Provided data:

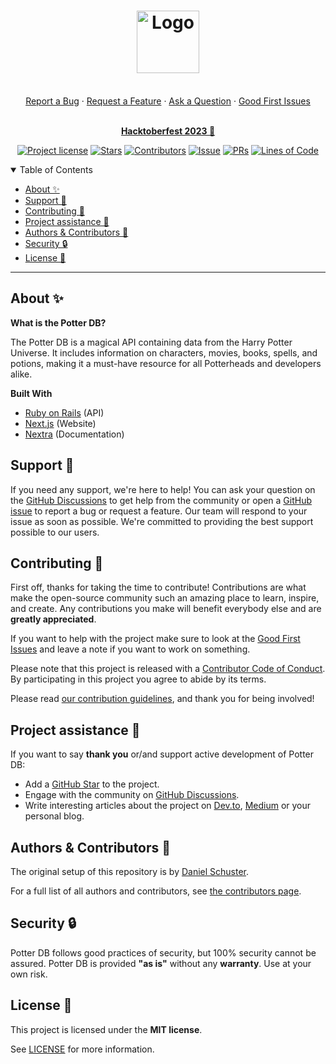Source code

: <div align="center">
  <h1 align="center">
    <a href="https://github.com/danielschuster-muc/potter-db">
      <img src="logo.svg" alt="Logo" width="100" height="100">
    </a>
  </h1>

  <br />
  <a href="https://github.com/danielschuster-muc/potter-db/issues/new?assignees=&labels=bug&template=1_bug_report.yml">Report a Bug</a>
  ·
  <a href="https://github.com/danielschuster-muc/potter-db/issues/new?assignees=&labels=enhancement&template=2_feature_request.yml">Request a Feature</a>
  ·
  <a href="https://github.com/danielschuster-muc/potter-db/discussions">Ask a Question</a>
  ·
  <a href="https://github.com/danielschuster-muc/potter-db/issues?q=is%3Aopen+is%3Aissue+label%3A%22good+first+issue%22">Good First Issues</a>
</div>

<div align="center">
<br />

**[Hacktoberfest 2023 🎃](https://github.com/danielschuster-muc/potter-db/discussions/739)**

[![Project license](https://img.shields.io/github/license/danielschuster-muc/potter-db?style=flat-square)](LICENSE)
[![Stars](https://img.shields.io/github/stars/danielschuster-muc/potter-db?style=flat-square)](https://github.com/danielschuster-muc/potter-db/stargazers)
[![Contributors](https://img.shields.io/github/contributors/danielschuster-muc/potter-db?style=flat-square)](https://github.com/danielschuster-muc/potter-db/graphs/contributors)
[![Issue](https://img.shields.io/github/issues/danielschuster-muc/potter-db?style=flat-square)](https://github.com/danielschuster-muc/potter-db/issues)
[![PRs](https://img.shields.io/github/issues-pr/danielschuster-muc/potter-db?style=flat-square)](https://github.com/danielschuster-muc/potter-db/pulls)
[![Lines of Code](https://tokei.rs/b1/github/danielschuster-muc/potter-db?category=code&style=flat-square)](https://github.com/danielschuster-muc/potter-db)

</div>

<details open="open">
<summary>Table of Contents</summary>

- [About ✨](#about-)
- [Support 🙋](#support-)
- [Contributing 💪](#contributing-)
- [Project assistance 🤝](#project-assistance-)
- [Authors & Contributors 👥](#authors--contributors-)
- [Security 🔒](#security-)
- [License 📜](#license-)

</details>

---

## About ✨

**What is the Potter DB?**

The Potter DB is a magical API containing data from the Harry Potter Universe. It includes information on characters, movies, books, spells, and potions, making it a must-have resource for all Potterheads and developers alike.

**Built With**

- [Ruby on Rails](https://rubyonrails.org/) (API)
- [Next.js](https://nextjs.org/) (Website)
- [Nextra](https://nextra.vercel.app/) (Documentation)

## Support 🙋

If you need any support, we're here to help! You can ask your question on the [GitHub Discussions](https://github.com/danielschuster-muc/potter-db/discussions) to get help from the community or open a [GitHub issue](https://github.com/danielschuster-muc/potter-db/issues/new/choose) to report a bug or request a feature. Our team will respond to your issue as soon as possible. We're committed to providing the best support possible to our users.

## Contributing 💪

First off, thanks for taking the time to contribute! Contributions are what make the open-source community such an amazing place to learn, inspire, and create. Any contributions you make will benefit everybody else and are **greatly appreciated**.

If you want to help with the project make sure to look at the [Good First Issues](https://github.com/danielschuster-muc/potter-db/issues?q=is%3Aopen+is%3Aissue+label%3A%22good+first+issue%22) and leave a note if you want to work on something.

Please note that this project is released with a [Contributor Code of Conduct](CODE_OF_CONDUCT.md). By participating in this project you agree to abide by its terms.

Please read [our contribution guidelines](CONTRIBUTING.md), and thank you for being involved!

## Project    assistance 🤝

If you want to say **thank you** or/and support active development of Potter DB:

- Add a [GitHub Star](https://github.com/danielschuster-muc/potter-db) to the project.
- Engage with the community on [GitHub Discussions](https://github.com/danielschuster-muc/potter-db/discussions).
- Write interesting articles about the project on [Dev.to](https://dev.to/), [Medium](https://medium.com/) or your personal blog.

## Authors & Contributors 👥

The original setup of this repository is by [Daniel Schuster](https://github.com/danielschuster-muc).

For a full list of all authors and contributors, see [the contributors page](https://github.com/danielschuster-muc/potter-db/contributors).

## Security 🔒

Potter DB follows good practices of security, but 100% security cannot be assured.
Potter DB is provided **"as is"** without any **warranty**. Use at your own risk.

## License 📜

This project is licensed under the **MIT license**.

See [LICENSE](LICENSE) for more information.
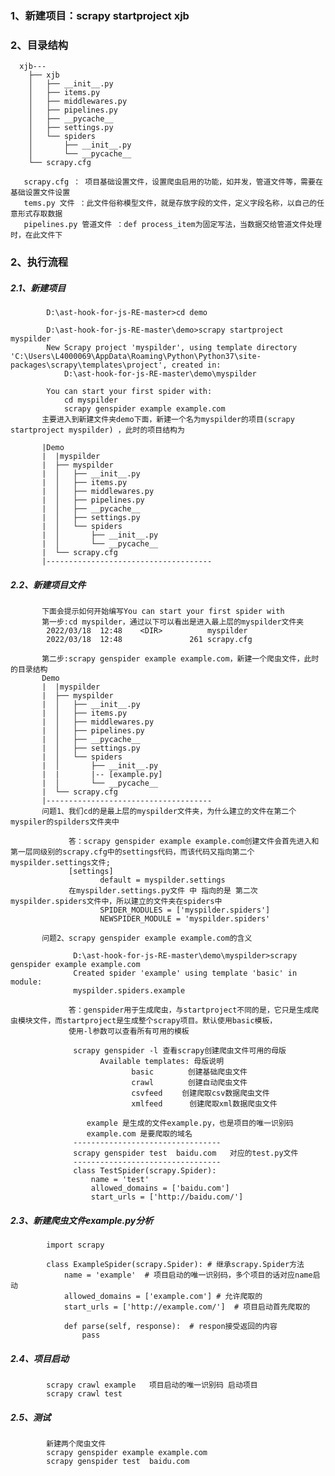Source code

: ### 1、新建项目：scrapy startproject xjb

### 2、目录结构
      xjb---
        ├── xjb
        │   ├── __init__.py
        │   ├── items.py
        │   ├── middlewares.py
        │   ├── pipelines.py
        │   ├── __pycache__
        │   ├── settings.py
        │   └── spiders
        │       ├── __init__.py
        │       └── __pycache__
        └── scrapy.cfg      

       scrapy.cfg ： 项目基础设置文件，设置爬虫启用的功能，如并发，管道文件等，需要在基础设置文件设置
       tems.py 文件 ：此文件俗称模型文件，就是存放字段的文件，定义字段名称，以自己的任意形式存取数据
       pipelines.py 管道文件 ：def process_item为固定写法，当数据交给管道文件处理时，在此文件下
       
### 2、执行流程
##### 2.1、新建项目

            D:\ast-hook-for-js-RE-master>cd demo   

            D:\ast-hook-for-js-RE-master\demo>scrapy startproject myspilder
            New Scrapy project 'myspilder', using template directory 'C:\Users\L4000069\AppData\Roaming\Python\Python37\site-packages\scrapy\templates\project', created in:
                D:\ast-hook-for-js-RE-master\demo\myspilder

            You can start your first spider with:
                cd myspilder
                scrapy genspider example example.com
           主要进入到新建文件夹demo下面，新建一个名为myspilder的项目(scrapy startproject myspilder) ，此时的项目结构为
           
           |Demo
           |  |myspilder  
           |  ├── myspilder
           |  │   ├── __init__.py
           |  │   ├── items.py
           |  │   ├── middlewares.py
           |  │   ├── pipelines.py
           |  │   ├── __pycache__
           |  │   ├── settings.py
           |  │   └── spiders
           |  │       ├── __init__.py
           |  │       └── __pycache__
           |  └── scrapy.cfg      
           |-------------------------------------
##### 2.2、新建项目文件   

           下面会提示如何开始编写You can start your first spider with
           第一步:cd myspilder，通过以下可以看出是进入最上层的myspilder文件夹
            2022/03/18  12:48    <DIR>          myspilder
            2022/03/18  12:48               261 scrapy.cfg
            
           第二步:scrapy genspider example example.com，新建一个爬虫文件，此时的目录结构
           Demo
           |  |myspilder  
           |  ├── myspilder
           |  │   ├── __init__.py
           |  │   ├── items.py
           |  │   ├── middlewares.py
           |  │   ├── pipelines.py
           |  │   ├── __pycache__
           |  │   ├── settings.py
           |  │   └── spiders
           |  │       ├── __init__.py
           |  |       |-- [example.py]
           |  │       └── __pycache__
           |  └── scrapy.cfg      
           |-------------------------------------
           问题1、我们cd的是最上层的myspilder文件夹，为什么建立的文件在第二个myspiler的spilders文件夹中
           
                 答：scrapy genspider example example.com创建文件会首先进入和第一层同级别的scrapy.cfg中的settings代码，而该代码又指向第二个myspilder.settings文件;
                 [settings]
                        default = myspilder.settings
                 在myspilder.settings.py文件 中 指向的是 第二次myspilder.spiders文件中，所以建立的文件夹在spiders中
                        SPIDER_MODULES = ['myspilder.spiders']
                        NEWSPIDER_MODULE = 'myspilder.spiders'
           
           问题2、scrapy genspider example example.com的含义
           
                  D:\ast-hook-for-js-RE-master\demo\myspilder>scrapy genspider example example.com
                  Created spider 'example' using template 'basic' in module:
                  myspilder.spiders.example
           
                 答：genspider用于生成爬虫，与startproject不同的是，它只是生成爬虫模块文件，而startproject是生成整个scrapy项目。默认使用basic模板，
                 使用-l参数可以查看所有可用的模板

                  scrapy genspider -l 查看scrapy创建爬虫文件可用的母版
                        Available templates: 母版说明 　
                               basic　　 　　创建基础爬虫文件
                               crawl　　　　 创建自动爬虫文件 　　
                               csvfeed　　 创建爬取csv数据爬虫文件
                               xmlfeed　　　 创建爬取xml数据爬虫文件
                               
                     example 是生成的文件example.py，也是项目的唯一识别码
                     example.com 是要爬取的域名
                  ---------------------------------   
                  scrapy genspider test  baidu.com   对应的test.py文件   
                  ---------------------------------   
                  class TestSpider(scrapy.Spider):
                      name = 'test'
                      allowed_domains = ['baidu.com']
                      start_urls = ['http://baidu.com/']
                     
##### 2.3、新建爬虫文件example.py分析
            import scrapy
            
            class ExampleSpider(scrapy.Spider): # 继承scrapy.Spider方法
                name = 'example'  # 项目启动的唯一识别码，多个项目的话对应name启动
                allowed_domains = ['example.com'] # 允许爬取的
                start_urls = ['http://example.com/']  # 项目启动首先爬取的

                def parse(self, response):  # respon接受返回的内容
                    pass
         
##### 2.4、项目启动
            scrapy crawl example   项目启动的唯一识别码 启动项目
            scrapy crawl test
            
##### 2.5、测试
            新建两个爬虫文件
            scrapy genspider example example.com
            scrapy genspider test  baidu.com
            

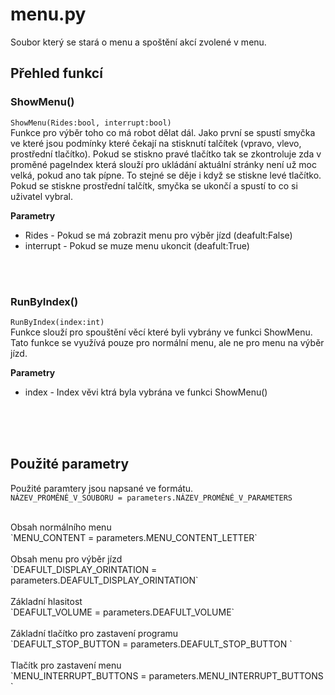 # menu.py
Soubor který se stará o menu a spoštění akcí zvolené v menu.

## Přehled funkcí

### ShowMenu()
`ShowMenu(Rides:bool, interrupt:bool)`<br>
Funkce pro výběr toho co má robot dělat dál. Jako první se spustí smyčka ve které jsou podmínky které čekají na stisknutí talčítek (vpravo, vlevo, prostřední tlačítko). Pokud se stiskno pravé tlačítko tak se zkontroluje zda v proměné pageIndex která slouží pro ukládání aktuální stránky není už moc velká, pokud ano tak pípne. To stejné se děje i když se stiskne levé tlačítko. Pokud se stiskne prostřední talčítk, smyčka se ukončí a spustí to co si uživatel vybral.


**Parametry**<br>
- Rides - Pokud se má zobrazit menu pro výběr jízd (deafult:False)<br>
- interrupt - Pokud se muze menu ukoncit (deafult:True)<br>

<br>
<br>

### RunByIndex()
`RunByIndex(index:int)`<br>
Funkce slouží pro spouštění věcí které byli vybrány ve funkci ShowMenu. Tato funkce se využívá pouze pro normální menu, ale ne pro menu na výběr jízd.

**Parametry**<br>
- index - Index věvi ktrá byla vybrána ve funkci ShowMenu()
<br>
<br>
<br>

## Použité parametry


Použité paramtery jsou napsané ve formátu.<br>
`NÁZEV_PROMĚNÉ_V_SOUBORU = parameters.NÁZEV_PROMĚNÉ_V_PARAMETERS`<br>

<br>
Obsah normálního menu<br>
`MENU_CONTENT = parameters.MENU_CONTENT_LETTER`<br>

<br>
Obsah menu pro výběr jízd<br>
`DEAFULT_DISPLAY_ORINTATION = parameters.DEAFULT_DISPLAY_ORINTATION`<br>

<br>
Základní hlasitost<br>
`DEAFULT_VOLUME = parameters.DEAFULT_VOLUME`<br>

<br>
Základní tlačítko pro zastavení programu<br>
`DEAFULT_STOP_BUTTON = parameters.DEAFULT_STOP_BUTTON `<br>

<br>
Tlačítk pro zastavení menu<br>
`MENU_INTERRUPT_BUTTONS = parameters.MENU_INTERRUPT_BUTTONS
`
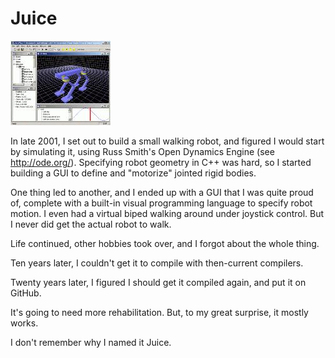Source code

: # Juice

![Terrible Screenshot](https://github.com/natewaddoups/juice/raw/main/media/TinyGrainyScreenshot.jpg)

In late 2001, I set out to build a small walking robot, and figured I would start
by simulating it, using Russ Smith's Open Dynamics Engine (see http://ode.org/). 
Specifying robot geometry in C++ was hard, so I started building a GUI to
define and "motorize" jointed rigid bodies.

One thing led to another, and I ended up with a GUI that I was quite proud of, complete
with a built-in visual programming language to specify robot motion. I even had a virtual
biped walking around under joystick control. But I never did get the actual robot to walk. 

Life continued, other hobbies took over, and I forgot about the whole thing. 

Ten years later, I couldn't get it to compile with then-current compilers.

Twenty years later, I figured I should get it compiled again, and put it on GitHub. 

It's going to need more rehabilitation. But, to my great surprise, it mostly works.

I don't remember why I named it Juice.
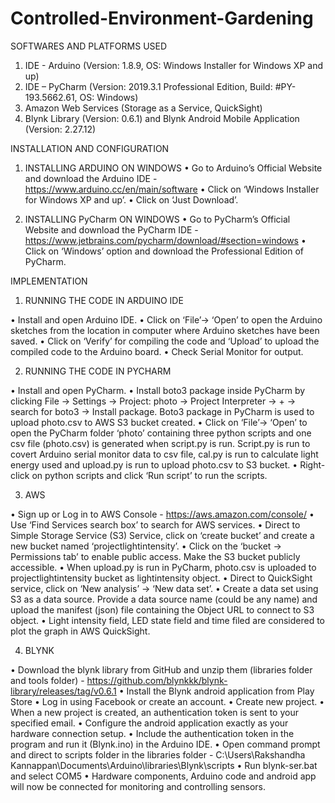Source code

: # Controlled-Environment-Gardening
SOFTWARES AND PLATFORMS USED

1.	IDE - Arduino (Version: 1.8.9, OS: Windows Installer for Windows XP and up)
2.	IDE – PyCharm (Version: 2019.3.1 Professional Edition, Build: #PY-193.5662.61, OS: Windows)
3.	Amazon Web Services (Storage as a Service, QuickSight)
4.	Blynk Library (Version: 0.6.1) and Blynk Android Mobile Application (Version: 2.27.12)


INSTALLATION AND CONFIGURATION

1.	INSTALLING ARDUINO ON WINDOWS
•	Go to Arduino’s Official Website and download the Arduino IDE - https://www.arduino.cc/en/main/software
•	Click on ‘Windows Installer for Windows XP and up’.
•	Click on ‘Just Download’.

2.	INSTALLING PyCharm ON WINDOWS
•	Go to PyCharm’s Official Website and download the PyCharm IDE -  https://www.jetbrains.com/pycharm/download/#section=windows
•	Click on ‘Windows’ option and download the Professional Edition of PyCharm.

IMPLEMENTATION

1.	RUNNING THE CODE IN ARDUINO IDE

•	Install and open Arduino IDE.
•	Click on ‘File’-> ‘Open’ to open the Arduino sketches from the location in computer where Arduino sketches have been saved. 
•	Click on ‘Verify’ for compiling the code and ‘Upload’ to upload the compiled code to the Arduino board.
•	Check Serial Monitor for output.

2.	RUNNING THE CODE IN PYCHARM 

•	Install and open PyCharm.
•	Install boto3 package inside PyCharm by clicking File -> Settings -> Project: photo -> Project Interpreter -> + -> search for boto3 -> Install package. Boto3 package in PyCharm is used to upload photo.csv to AWS S3 bucket created.
•	Click on ‘File’-> ‘Open’ to open the PyCharm folder ‘photo’ containing three python scripts and one csv file (photo.csv) is generated when script.py is run. Script.py is run to covert Arduino serial monitor data to csv file, cal.py is run to calculate light energy used and upload.py is run to upload photo.csv to S3 bucket.
•	Right-click on python scripts and click ‘Run script’ to run the scripts.

3.	AWS 

•	Sign up or Log in to AWS Console - https://aws.amazon.com/console/
•	Use ‘Find Services search box’ to search for AWS services.
•	Direct to Simple Storage Service (S3) Service, click on ‘create bucket’ and create a new bucket named ‘projectlightintensity’. 
•	Click on the ‘bucket -> Permissions tab’ to enable public access. Make the S3 bucket publicly accessible.
•	When upload.py is run in PyCharm, photo.csv is uploaded to projectlightintensity bucket as lightintensity object. 
•	Direct to QuickSight service, click on ‘New analysis’ -> ‘New data set’.
•	Create a data set using S3 as a data source. Provide a data source name (could be any name) and upload the manifest (json) file containing the Object URL to connect to S3 object.
•	Light intensity field, LED state field and time filed are considered to plot the graph in AWS QuickSight.

4.	BLYNK

•	Download the blynk library from GitHub and unzip them (libraries folder and tools folder) - https://github.com/blynkkk/blynk-library/releases/tag/v0.6.1
•	Install the Blynk android application from Play Store
•	Log in using Facebook or create an account.
•	Create new project.
•	When a new project is created, an authentication token is sent to your specified email.
•	Configure the android application exactly as your hardware connection setup.
•	Include the authentication token in the program and run it (Blynk.ino) in the Arduino IDE.
•	Open command prompt and direct to scripts folder in the libraries folder - C:\Users\Rakshandha Kannappan\Documents\Arduino\libraries\Blynk\scripts
•	Run blynk-ser.bat and select COM5
•	Hardware components, Arduino code and android app will now be connected for monitoring and controlling sensors.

Problem statement: Everything from the line containing "to S3 object." to the final line of the entries above should be output exactly, and nothing more.

Written response:
•	Create a data set using S3 as a data source. Provide a data source name (could be any name) and upload the manifest (json) file containing the Object URL to connect to S3 object.
•	Light intensity field, LED state field and time filed are considered to plot the graph in AWS QuickSight.

4.	BLYNK

•	Download the blynk library from GitHub and unzip them (libraries folder and tools folder) - https://github.com/blynkkk/blynk-library/releases/tag/v0.6.1
•	Install the Blynk android application from Play Store
•	Log in using Facebook or create an account.
•	Create new project.
•	When a new project is created, an authentication token is sent to your specified email.
•	Configure the android application exactly as your hardware connection setup.
•	Include the authentication token in the program and run it (Blynk.ino) in the Arduino IDE.
•	Open command prompt and direct to scripts folder in the libraries folder - C:\Users\Rakshandha Kannappan\Documents\Arduino\libraries\Blynk\scripts
•	Run blynk-ser.bat and select COM5
•	Hardware components, Arduino code and android app will now be connected for monitoring and controlling sensors.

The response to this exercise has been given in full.